In this study, the “which won where/what” assessment of the biplots showed that the most suitable genotypes for H and DBH, namely Lt4 families, were found at the XS site. This result suggested that genotype Lt4 was more specifically adapted to the environment at site XS than at sites JDZ and JX. However, at the JDZ site, the best-performing genotypes for the H and DBH were different, indicating that the traits had different adaptive responses to different environments and reflecting the necessity of comprehensive selection for multiple traits (Olivoto and Nardino 2020). Additionally, to the extent possible, an ideal test site should have strong discriminativeness and representativeness (Yan 2001). Among the three sites tested in this study, the JX site was more conducive to distinguishing the different genotypes by H and DBH, respectively, and the angle between site XS and JX in H was larger than 90°, indicating that they were strongly negatively correlated, which was also in agreement with their rA. Site JDZ was closer to the average environmental vector for both the H and DBH, and could therefore be used as test sites for selecting a genotype to adapt to a specific environment.

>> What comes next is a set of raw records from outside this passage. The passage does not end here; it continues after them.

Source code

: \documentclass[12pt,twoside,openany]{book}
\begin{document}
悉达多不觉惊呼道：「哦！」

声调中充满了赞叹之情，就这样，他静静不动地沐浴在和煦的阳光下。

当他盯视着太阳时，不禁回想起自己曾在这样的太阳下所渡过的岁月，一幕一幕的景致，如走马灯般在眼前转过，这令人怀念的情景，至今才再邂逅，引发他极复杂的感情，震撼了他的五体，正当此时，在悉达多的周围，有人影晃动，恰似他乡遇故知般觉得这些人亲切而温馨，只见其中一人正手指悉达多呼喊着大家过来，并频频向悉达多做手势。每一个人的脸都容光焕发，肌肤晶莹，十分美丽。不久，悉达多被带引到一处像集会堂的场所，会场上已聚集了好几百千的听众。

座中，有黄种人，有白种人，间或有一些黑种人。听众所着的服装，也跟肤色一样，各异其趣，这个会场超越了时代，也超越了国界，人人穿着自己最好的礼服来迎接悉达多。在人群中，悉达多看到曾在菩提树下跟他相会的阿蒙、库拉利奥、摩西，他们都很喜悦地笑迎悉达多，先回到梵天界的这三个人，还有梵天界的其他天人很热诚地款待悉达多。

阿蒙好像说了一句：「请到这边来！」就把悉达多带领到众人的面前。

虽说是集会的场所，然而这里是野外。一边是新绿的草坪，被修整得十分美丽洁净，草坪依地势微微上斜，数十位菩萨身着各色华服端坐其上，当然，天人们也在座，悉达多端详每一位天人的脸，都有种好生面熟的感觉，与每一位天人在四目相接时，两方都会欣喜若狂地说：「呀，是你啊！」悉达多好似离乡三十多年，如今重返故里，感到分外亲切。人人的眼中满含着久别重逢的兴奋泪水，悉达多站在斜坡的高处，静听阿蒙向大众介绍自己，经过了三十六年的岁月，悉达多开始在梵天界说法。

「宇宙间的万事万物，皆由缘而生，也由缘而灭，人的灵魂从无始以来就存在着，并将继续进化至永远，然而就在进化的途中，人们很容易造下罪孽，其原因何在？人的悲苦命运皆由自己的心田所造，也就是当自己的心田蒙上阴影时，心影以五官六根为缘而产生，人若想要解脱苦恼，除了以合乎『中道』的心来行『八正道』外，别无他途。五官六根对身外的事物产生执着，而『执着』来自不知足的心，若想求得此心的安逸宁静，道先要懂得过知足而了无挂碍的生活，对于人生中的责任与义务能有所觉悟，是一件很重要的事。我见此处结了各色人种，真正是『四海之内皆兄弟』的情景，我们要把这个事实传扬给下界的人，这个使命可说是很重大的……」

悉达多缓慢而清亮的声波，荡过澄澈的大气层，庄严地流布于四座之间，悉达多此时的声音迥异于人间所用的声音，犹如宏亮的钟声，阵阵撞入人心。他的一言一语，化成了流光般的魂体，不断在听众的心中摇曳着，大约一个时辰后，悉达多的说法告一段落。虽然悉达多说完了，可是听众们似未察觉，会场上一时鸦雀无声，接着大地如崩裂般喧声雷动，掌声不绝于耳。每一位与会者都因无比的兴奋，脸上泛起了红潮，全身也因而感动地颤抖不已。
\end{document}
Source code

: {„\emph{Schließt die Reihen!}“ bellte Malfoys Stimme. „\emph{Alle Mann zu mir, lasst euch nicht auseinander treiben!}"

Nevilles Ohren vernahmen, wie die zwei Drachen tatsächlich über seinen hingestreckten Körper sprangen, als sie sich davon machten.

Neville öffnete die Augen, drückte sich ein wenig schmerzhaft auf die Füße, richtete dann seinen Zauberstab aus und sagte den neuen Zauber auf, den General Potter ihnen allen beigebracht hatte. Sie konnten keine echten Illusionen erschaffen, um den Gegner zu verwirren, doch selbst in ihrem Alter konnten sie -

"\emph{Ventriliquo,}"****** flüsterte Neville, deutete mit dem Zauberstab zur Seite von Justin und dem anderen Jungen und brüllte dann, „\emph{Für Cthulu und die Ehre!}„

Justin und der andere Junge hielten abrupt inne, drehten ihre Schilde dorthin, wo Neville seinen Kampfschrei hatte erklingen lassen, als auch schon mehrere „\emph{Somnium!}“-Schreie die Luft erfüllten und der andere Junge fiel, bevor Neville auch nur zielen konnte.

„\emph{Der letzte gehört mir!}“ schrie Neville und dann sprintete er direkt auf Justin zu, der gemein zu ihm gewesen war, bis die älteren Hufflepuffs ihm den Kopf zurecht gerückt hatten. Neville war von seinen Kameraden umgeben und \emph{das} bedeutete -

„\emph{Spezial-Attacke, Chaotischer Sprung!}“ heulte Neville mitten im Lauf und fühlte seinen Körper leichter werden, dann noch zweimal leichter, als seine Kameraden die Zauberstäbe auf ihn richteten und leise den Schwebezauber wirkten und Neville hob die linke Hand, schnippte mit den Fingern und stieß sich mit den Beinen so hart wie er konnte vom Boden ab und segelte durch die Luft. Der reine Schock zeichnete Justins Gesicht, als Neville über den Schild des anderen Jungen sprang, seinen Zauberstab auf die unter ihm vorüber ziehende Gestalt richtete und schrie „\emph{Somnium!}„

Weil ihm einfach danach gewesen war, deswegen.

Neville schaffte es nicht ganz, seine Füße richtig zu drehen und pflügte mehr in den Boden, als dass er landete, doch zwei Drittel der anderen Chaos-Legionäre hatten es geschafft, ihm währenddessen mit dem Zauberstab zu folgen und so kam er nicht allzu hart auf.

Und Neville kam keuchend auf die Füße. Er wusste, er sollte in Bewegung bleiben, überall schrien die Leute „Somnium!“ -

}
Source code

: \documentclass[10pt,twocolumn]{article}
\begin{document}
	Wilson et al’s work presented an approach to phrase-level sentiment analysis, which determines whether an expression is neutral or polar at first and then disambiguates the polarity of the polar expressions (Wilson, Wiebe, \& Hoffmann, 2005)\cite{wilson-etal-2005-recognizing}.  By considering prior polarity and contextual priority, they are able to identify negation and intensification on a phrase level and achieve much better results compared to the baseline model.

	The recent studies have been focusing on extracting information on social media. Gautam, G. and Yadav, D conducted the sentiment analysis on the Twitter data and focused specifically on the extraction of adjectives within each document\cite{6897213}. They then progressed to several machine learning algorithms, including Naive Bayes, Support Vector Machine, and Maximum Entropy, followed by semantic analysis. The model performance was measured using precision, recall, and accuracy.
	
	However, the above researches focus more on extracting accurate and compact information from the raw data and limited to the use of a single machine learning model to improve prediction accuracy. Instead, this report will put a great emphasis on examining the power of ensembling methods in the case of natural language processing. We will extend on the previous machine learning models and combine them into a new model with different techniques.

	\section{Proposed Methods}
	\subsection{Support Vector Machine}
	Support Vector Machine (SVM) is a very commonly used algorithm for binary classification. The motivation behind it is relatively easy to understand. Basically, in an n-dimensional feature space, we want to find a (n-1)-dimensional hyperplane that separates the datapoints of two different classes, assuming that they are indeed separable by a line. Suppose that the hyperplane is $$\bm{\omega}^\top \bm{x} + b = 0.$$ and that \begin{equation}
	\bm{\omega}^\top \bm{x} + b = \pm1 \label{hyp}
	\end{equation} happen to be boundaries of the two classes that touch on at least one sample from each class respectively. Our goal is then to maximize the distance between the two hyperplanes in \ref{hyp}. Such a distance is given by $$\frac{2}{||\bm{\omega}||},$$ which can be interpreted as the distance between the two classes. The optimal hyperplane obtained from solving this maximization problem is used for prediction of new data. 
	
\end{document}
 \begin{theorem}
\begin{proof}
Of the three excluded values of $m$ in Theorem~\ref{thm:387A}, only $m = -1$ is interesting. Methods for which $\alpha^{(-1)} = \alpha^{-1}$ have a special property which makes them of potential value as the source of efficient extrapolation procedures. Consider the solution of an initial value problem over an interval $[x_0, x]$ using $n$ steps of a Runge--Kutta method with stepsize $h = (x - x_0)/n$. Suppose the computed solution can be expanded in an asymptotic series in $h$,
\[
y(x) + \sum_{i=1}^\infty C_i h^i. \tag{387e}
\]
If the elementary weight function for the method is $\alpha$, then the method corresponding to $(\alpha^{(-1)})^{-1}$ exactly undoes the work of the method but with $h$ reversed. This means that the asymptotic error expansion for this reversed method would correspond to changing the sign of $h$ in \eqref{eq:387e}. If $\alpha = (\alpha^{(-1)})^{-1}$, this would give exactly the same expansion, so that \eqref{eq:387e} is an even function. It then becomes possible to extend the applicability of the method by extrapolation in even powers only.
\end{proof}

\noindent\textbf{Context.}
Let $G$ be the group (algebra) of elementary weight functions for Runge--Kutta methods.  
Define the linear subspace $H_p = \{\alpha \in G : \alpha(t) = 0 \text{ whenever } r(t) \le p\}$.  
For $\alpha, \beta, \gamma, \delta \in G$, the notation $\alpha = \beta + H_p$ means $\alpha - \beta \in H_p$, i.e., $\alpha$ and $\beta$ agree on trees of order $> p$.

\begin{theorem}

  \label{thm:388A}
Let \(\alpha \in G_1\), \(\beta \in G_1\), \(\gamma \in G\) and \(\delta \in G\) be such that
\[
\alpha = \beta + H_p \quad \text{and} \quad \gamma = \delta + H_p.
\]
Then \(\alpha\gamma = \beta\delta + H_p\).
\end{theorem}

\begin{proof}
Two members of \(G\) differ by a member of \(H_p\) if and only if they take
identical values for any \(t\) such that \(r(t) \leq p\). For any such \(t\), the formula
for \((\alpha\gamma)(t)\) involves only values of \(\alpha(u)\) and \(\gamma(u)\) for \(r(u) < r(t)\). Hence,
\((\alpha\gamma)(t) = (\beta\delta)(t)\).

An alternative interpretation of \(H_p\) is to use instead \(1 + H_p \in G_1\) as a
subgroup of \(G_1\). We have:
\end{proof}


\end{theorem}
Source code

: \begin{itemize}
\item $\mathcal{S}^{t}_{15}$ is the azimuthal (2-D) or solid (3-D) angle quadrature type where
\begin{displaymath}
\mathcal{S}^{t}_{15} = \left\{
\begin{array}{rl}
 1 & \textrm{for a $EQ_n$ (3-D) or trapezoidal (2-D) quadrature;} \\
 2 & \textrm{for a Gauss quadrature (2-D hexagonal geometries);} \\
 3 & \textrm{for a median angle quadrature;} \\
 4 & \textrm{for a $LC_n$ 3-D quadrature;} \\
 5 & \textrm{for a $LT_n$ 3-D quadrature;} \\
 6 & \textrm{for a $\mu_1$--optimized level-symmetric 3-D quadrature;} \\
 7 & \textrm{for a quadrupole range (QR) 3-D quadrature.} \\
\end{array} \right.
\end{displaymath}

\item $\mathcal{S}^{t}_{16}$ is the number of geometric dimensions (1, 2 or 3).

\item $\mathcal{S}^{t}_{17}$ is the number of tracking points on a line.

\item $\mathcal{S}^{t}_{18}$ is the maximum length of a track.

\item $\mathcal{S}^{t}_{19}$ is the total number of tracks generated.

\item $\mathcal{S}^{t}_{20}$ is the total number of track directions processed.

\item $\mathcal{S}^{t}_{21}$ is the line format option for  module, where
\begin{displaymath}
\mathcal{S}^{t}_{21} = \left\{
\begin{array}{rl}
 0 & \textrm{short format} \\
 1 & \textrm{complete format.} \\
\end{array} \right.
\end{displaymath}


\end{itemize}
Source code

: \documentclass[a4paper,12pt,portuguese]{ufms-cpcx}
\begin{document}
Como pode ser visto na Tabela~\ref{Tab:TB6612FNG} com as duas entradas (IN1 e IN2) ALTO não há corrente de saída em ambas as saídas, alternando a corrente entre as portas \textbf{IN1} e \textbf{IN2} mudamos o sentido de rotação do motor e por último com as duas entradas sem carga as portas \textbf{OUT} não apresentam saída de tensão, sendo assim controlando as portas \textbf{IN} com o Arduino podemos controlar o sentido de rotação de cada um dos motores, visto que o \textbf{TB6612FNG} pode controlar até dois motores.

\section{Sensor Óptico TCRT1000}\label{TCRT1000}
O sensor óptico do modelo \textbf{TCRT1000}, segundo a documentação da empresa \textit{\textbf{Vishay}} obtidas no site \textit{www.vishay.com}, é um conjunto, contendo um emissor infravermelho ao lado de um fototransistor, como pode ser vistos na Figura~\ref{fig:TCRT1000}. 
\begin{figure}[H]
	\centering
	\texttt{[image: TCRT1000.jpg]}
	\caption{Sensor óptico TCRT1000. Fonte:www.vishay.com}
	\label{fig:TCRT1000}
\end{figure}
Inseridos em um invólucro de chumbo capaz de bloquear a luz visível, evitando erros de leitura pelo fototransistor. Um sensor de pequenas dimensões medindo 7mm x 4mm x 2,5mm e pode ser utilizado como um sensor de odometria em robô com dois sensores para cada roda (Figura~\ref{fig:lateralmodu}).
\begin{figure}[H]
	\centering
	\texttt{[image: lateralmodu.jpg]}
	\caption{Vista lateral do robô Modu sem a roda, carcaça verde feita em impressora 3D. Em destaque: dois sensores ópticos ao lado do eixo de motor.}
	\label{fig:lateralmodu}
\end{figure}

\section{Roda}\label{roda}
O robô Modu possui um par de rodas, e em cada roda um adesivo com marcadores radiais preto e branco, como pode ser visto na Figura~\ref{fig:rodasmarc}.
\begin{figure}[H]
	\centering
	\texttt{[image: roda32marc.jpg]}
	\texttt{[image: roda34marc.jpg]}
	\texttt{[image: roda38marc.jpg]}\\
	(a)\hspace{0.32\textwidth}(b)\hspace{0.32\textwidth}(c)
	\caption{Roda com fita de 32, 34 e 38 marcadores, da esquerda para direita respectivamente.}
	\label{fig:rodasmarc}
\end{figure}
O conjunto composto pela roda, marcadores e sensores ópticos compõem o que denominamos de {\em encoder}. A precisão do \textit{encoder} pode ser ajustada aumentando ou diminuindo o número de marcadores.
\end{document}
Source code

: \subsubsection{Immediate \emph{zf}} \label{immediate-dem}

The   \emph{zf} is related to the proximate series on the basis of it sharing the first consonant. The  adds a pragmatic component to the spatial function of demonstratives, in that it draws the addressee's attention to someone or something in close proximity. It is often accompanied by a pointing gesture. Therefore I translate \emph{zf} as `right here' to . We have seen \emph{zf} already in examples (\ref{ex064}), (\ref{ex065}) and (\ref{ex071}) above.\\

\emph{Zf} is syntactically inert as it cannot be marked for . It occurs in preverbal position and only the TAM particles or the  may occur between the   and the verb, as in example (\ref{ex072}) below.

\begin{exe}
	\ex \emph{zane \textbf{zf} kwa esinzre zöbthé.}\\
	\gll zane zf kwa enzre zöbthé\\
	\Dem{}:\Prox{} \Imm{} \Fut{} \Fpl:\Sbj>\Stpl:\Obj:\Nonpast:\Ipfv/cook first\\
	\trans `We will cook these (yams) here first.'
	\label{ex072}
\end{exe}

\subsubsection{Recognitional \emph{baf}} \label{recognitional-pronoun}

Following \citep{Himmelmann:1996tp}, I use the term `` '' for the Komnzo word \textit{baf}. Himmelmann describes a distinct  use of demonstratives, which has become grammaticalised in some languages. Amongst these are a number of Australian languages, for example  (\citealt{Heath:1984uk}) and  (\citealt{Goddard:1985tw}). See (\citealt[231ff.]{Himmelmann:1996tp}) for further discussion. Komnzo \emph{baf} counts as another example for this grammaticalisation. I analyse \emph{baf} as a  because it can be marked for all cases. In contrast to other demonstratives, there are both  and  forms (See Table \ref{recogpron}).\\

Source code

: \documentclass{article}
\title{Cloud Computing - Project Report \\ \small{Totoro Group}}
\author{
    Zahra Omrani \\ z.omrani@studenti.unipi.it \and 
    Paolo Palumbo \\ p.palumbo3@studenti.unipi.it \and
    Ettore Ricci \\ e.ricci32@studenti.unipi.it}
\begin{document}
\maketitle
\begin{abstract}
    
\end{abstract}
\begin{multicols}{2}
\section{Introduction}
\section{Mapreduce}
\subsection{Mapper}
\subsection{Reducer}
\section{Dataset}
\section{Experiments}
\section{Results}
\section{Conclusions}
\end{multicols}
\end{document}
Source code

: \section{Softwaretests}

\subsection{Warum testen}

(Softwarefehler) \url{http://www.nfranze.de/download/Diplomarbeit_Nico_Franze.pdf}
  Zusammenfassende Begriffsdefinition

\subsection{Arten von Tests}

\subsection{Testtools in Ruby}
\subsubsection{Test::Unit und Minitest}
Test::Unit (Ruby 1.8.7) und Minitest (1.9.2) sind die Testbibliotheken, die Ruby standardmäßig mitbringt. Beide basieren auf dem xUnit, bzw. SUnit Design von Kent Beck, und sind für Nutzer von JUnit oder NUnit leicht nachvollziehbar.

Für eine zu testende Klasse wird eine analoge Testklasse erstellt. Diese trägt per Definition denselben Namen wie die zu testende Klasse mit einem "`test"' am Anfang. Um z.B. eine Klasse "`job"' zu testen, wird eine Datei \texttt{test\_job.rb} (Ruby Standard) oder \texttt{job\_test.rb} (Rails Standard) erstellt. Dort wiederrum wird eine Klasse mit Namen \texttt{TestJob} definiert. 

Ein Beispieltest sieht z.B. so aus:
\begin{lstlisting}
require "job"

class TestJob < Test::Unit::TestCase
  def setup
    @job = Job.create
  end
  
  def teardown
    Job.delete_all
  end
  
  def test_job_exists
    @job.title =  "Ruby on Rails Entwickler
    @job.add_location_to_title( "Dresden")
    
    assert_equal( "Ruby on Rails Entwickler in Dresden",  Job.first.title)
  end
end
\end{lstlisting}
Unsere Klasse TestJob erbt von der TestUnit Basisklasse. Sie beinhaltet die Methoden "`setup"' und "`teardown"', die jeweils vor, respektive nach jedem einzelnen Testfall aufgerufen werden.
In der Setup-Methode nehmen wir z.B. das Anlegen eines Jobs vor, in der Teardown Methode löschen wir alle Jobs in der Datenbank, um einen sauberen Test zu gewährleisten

When selecting for productivity and stability simultaneously, we found that the GGE biplots of both the H and the DBH showed that, among all genotypes, those of the Lt3, Lt5, Lt7 and Lt20 families performed better. This result was similar to those from the HMRPGV ranking. Although the HMRPGV ranking of the families varied by different traits and ages, these four families were always selected as superior genotypes during the comprehensive consideration of these variations. Thus, the four common families (Lt3, Lt5, Lt7 and Lt20) were finally selected as the elite families. Similarly, de Souza et al. (2020) in C. citriodora, Evangelista et al. (2021) in soybean, and Yuan et al. (2021) in P. massoniana successfully identified superior stable genotypes through HMRPGV analysis. The excellent and stable L. tulipifera genotypes identified in this study can help increase the productivity of L. tulipifera plantations and these trees can be planted and popularized in regions similar to the test site in the future.

Notably, the number of sites tested in this study was limited; more quantitative and diverse genotypes should be included in future trials. Moreover, considering that G × E interactions can help to not only accurately evaluate genotypes in conventional breeding but also improve the accuracy of prediction through genome selection (Bajgain et al. 2020), which can in turn help to determine G × E interaction effects (Li et al. 2017), G × E interactions are highly important to accelerating the breeding process.

Conclusions

There were found substantial variations in growth traits at different sites and ages, resulting in differing EBV ranking. The rA among sites reflected the existence of G × E effects and displayed different age trends in different site pairs and traits; thus, the effects of these factors should not be ignored during genotype selection. Notably, the absolute difference in some monthly average climatic indicators correlated with rA and might affect the G × E interaction on growth traits; therefore, these indicators should be more carefully considered when considering the deployment of new varieties in the future. Based on a comprehensive evaluation, we identified four families (Lt3, Lt5, Lt7 and Lt20) that exhibited excellent performance in growth and adaptation. These four families could be used as elite genotypes for future deployment.